Donna never remembered, but sometimes she dreamed about it. The dreams were not coherent. On the contrary, they were flashes, moments in dream-time. She saw a hand glowing like a star, a handsome man in a uniform, a blonde running across a snow-white beach... sometimes these flashes would overtake her mind even in waking, triggered by something or some person that looked vaguely familiar but Donna couldn't quite place.

Once she saw a pretty, middle-aged woman walking through a park with a young boy. Donna's hand was halfway in the air to wave before she realized that she did not know the woman. Another time, late at night, she was coming home after working overtime at her secretary's job when a young man hurried past her. She wanted to call out to him, but she didn't know his name. Ricky? Nicky? No, those weren't right.

However Donna, being that she never remembered the cause of these flashes, quickly forgot the strange incidents as well. Her family was glad to see that her vivacious and humorous personality had not faded with her memory. But, watching her sometimes, tossing and turning in the middle of the night, they worried for her more because of her happiness than despite it.

Then the noise came. It was hard to describe, but those who hear it never forget the sound or fail to recognize it should they ever hear the noise again. Donna was no exception. She rushed outside, not knowing why, but knowing that she was looking for something, something that was just beyond her grasp.

The street was empty and the sky was dark. The wind whipped around Donna as she walked down the lane slowly, glancing around as if the creator of the noise would appear suddenly besides her.

A man stepped into the lane from a side street. Donna didn't recognize him, but she wasn't surprised; it was generally a crowded area, despite the stillness of this particular morning.

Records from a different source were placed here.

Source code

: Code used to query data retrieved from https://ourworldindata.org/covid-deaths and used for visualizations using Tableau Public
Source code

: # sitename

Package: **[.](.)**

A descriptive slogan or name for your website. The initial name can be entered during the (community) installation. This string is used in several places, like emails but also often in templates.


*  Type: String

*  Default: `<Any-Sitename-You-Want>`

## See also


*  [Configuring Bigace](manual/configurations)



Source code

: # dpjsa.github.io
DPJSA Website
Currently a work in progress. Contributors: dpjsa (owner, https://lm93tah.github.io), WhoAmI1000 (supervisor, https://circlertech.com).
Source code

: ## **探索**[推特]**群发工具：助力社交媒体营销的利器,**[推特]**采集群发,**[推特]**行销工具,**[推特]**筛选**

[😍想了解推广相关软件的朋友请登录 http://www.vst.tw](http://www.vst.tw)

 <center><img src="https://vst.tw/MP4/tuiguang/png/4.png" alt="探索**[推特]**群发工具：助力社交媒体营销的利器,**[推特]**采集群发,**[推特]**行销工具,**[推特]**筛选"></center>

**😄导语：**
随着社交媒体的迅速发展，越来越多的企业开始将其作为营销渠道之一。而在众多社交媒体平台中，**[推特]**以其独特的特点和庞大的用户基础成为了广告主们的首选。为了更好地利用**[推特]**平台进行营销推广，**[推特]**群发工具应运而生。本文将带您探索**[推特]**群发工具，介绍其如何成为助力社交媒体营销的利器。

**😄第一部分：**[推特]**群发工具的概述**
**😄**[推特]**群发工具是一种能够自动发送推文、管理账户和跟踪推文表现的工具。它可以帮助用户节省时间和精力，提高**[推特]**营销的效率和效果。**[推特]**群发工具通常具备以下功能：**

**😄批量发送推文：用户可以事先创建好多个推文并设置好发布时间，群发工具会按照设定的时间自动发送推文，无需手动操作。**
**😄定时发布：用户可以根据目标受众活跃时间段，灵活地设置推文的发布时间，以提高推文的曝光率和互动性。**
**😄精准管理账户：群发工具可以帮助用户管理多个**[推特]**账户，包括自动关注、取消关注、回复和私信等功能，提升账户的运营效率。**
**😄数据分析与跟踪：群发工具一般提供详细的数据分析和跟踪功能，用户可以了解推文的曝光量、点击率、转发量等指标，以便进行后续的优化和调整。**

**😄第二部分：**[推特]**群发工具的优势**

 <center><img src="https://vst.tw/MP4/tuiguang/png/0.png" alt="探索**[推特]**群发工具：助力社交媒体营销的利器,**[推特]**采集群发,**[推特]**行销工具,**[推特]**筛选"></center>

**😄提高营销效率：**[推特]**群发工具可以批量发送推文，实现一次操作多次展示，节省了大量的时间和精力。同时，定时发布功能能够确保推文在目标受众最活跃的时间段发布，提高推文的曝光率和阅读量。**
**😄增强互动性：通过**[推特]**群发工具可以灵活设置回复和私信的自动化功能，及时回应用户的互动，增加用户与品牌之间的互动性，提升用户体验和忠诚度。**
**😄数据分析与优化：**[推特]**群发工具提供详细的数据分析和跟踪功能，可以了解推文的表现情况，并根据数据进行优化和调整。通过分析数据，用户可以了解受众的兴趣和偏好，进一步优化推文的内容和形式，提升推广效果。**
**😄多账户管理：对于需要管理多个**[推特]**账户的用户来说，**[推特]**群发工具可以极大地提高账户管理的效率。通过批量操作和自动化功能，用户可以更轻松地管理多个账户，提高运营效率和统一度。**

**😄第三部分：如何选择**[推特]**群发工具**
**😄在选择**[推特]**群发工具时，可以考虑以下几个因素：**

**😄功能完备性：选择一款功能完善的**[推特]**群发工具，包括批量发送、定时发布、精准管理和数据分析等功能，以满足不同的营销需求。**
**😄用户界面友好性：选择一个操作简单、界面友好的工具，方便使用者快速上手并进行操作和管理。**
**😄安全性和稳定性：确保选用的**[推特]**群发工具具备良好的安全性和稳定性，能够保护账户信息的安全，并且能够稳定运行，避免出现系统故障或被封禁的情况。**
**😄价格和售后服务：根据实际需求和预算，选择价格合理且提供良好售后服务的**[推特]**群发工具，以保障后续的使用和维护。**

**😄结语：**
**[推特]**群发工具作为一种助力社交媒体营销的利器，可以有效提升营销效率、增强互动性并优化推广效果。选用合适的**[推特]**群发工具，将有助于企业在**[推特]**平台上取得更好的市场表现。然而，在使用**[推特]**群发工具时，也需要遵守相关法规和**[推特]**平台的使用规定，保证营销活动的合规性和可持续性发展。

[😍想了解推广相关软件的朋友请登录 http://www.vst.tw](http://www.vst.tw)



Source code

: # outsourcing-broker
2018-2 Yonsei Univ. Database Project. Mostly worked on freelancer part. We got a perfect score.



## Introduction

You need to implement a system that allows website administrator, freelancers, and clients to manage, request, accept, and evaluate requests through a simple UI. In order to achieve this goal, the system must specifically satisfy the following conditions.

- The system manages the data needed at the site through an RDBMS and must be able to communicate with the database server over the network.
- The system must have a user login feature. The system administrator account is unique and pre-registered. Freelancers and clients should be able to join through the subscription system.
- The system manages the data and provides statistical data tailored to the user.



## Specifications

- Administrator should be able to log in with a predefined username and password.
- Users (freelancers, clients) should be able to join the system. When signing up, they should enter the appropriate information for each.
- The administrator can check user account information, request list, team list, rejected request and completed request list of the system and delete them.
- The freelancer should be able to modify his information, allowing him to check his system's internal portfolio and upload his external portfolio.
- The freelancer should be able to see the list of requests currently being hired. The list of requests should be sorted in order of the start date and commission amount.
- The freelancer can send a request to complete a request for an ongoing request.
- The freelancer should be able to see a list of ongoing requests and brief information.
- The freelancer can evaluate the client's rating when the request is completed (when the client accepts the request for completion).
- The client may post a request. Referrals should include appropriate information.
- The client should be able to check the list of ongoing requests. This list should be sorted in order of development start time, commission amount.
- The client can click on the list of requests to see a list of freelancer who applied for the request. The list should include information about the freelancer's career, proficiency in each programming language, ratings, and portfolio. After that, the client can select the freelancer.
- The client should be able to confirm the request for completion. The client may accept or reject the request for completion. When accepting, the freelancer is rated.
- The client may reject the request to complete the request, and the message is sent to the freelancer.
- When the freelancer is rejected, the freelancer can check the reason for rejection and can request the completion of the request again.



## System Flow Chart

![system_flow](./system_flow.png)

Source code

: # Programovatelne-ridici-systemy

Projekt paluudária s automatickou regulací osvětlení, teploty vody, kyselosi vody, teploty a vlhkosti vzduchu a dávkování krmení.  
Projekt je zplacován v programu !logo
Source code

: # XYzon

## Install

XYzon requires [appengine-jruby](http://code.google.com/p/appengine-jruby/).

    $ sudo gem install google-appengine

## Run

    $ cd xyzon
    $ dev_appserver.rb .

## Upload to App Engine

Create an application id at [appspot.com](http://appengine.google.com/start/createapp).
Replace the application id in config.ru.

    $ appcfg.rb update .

"Oi," Donna called. "Did you hear that noise? Do you know what it was?"

"TARDIS," the man called back, but at that moment the wind picked up and carried his words far from Donna's ears.

"I didn't quite catch that," Donna yelled, but the wind took her words as well, sweeping them away into the distance. She examined the stranger. Although certain she had never seen them before (she was sure she would remember those ears, at least), he had a hint of familiarity about him, not like the woman and child she had seen in the park, or the young man on the street, but in some different sense that Donna found impossible to describe.

The man yelled again, and this time the wind had let up enough for Donna to hear "I'd go back inside if I were you."

"Who are you to tell me what to do?" Donna retorted.

"I'm the Doctor," the man replied calmly. And then, for just a moment, everything made sense. The dreams, the woman, the child, the man, the noise, the... Donna clapped her hands to her head, trying to block out the surge of thoughts and memories flooding her mind, but even as she touched her forehead, everything stopped. She looked around, glancing past a stranger standing in the street. She couldn't quite remember why she had stepped outside to begin with, so she turned and walked slowly back towards her home.

Somewhere behind her, the man headed back to a blue police box that had appeared in a side alley, ready to travel a thousand years into the future, or perhaps a few years into the past. He had a feeling.